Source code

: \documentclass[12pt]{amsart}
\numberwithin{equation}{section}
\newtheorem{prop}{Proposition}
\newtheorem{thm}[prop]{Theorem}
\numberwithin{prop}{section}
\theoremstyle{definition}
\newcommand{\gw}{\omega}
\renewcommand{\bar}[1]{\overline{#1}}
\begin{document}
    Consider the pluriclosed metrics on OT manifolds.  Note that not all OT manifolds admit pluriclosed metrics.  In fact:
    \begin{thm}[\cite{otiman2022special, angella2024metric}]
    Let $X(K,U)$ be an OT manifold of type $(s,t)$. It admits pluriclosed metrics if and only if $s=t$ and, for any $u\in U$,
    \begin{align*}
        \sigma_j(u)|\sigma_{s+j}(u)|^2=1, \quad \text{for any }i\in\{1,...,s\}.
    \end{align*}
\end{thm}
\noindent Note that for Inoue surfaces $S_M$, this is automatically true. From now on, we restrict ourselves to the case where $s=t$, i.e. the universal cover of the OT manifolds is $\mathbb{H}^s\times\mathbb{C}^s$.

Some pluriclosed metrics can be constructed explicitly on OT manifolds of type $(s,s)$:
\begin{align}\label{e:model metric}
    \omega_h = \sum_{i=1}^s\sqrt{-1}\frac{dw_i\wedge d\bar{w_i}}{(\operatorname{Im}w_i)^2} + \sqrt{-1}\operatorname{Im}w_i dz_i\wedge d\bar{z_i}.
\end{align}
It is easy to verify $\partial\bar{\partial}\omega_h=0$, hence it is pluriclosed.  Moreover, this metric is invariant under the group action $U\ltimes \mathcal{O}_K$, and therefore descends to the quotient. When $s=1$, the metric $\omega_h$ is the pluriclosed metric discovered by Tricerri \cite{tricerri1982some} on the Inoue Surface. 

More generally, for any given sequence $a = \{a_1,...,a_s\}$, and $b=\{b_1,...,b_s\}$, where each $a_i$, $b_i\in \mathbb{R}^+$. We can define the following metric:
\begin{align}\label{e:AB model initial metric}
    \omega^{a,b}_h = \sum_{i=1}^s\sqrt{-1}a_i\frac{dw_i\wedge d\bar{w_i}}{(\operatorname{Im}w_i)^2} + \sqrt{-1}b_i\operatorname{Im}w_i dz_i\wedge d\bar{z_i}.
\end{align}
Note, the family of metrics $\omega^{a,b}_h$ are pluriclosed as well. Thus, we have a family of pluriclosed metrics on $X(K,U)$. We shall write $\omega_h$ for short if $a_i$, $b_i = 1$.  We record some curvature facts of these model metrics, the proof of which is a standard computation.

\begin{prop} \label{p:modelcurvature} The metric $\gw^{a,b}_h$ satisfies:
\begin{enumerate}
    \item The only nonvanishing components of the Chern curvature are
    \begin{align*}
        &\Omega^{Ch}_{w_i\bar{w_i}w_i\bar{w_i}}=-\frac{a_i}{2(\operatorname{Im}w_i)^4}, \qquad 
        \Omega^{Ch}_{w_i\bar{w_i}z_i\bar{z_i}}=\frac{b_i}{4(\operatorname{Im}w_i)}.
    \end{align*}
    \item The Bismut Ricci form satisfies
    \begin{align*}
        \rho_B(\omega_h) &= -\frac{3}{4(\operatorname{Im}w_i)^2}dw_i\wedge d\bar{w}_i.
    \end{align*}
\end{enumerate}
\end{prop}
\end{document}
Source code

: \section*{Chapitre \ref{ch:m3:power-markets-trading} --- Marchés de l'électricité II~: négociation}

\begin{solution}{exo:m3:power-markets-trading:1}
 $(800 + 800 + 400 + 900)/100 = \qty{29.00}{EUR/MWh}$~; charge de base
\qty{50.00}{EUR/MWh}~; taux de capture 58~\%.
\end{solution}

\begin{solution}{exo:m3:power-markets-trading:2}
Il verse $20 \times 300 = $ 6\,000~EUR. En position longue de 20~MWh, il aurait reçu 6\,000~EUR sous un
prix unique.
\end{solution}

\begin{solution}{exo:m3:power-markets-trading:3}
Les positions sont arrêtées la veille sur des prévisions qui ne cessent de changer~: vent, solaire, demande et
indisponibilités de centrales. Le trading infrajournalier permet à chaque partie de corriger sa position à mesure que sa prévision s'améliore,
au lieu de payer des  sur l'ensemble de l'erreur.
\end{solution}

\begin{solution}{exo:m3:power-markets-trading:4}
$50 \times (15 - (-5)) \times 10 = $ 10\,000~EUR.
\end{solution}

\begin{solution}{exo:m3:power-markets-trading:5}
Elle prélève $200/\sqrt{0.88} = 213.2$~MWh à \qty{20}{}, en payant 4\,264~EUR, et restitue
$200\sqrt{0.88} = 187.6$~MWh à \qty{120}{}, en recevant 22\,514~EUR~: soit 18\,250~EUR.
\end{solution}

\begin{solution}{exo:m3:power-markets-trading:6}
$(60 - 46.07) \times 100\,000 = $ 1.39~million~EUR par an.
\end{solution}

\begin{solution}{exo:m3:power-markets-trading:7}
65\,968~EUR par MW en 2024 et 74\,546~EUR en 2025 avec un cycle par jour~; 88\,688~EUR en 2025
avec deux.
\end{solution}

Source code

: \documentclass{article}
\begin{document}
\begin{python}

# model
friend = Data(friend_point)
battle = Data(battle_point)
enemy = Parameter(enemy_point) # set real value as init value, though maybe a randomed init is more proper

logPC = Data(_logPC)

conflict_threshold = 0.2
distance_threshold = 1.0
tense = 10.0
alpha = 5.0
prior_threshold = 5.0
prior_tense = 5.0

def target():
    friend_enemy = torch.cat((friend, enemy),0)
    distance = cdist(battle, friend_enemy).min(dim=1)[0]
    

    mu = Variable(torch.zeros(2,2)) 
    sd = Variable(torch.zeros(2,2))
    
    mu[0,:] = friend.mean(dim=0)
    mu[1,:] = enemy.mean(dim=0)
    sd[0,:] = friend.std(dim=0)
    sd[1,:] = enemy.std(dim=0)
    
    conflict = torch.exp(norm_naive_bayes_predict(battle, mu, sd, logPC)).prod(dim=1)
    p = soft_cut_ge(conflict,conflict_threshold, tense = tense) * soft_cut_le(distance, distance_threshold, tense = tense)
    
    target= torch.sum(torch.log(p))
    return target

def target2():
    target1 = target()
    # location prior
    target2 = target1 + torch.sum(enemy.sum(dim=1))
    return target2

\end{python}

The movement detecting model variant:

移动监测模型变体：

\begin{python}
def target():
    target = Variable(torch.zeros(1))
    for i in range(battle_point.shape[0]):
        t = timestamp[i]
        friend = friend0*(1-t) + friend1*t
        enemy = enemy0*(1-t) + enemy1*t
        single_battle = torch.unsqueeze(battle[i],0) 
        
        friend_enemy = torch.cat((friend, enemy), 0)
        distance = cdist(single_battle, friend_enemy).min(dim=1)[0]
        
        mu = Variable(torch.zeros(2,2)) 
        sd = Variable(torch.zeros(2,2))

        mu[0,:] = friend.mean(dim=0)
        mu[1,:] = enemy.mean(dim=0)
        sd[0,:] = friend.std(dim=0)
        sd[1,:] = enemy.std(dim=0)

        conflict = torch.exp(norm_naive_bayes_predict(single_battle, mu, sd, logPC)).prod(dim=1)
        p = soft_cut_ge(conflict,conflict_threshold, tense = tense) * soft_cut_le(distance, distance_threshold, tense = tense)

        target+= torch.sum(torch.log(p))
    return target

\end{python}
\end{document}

▬▬▬▬▬▬

[EXERCISE AIM] Would you print exactly, and only, the lines of the data above from the line with "return target2" through the line with "friend = friend0*(1-t) + friend1*t", inclusive?

[TASK ANSWER]
    return target2

\end{python}

The movement detecting model variant:

移动监测模型变体：

\begin{python}
def target():
    target = Variable(torch.zeros(1))
    for i in range(battle_point.shape[0]):
        t = timestamp[i]
        friend = friend0*(1-t) + friend1*t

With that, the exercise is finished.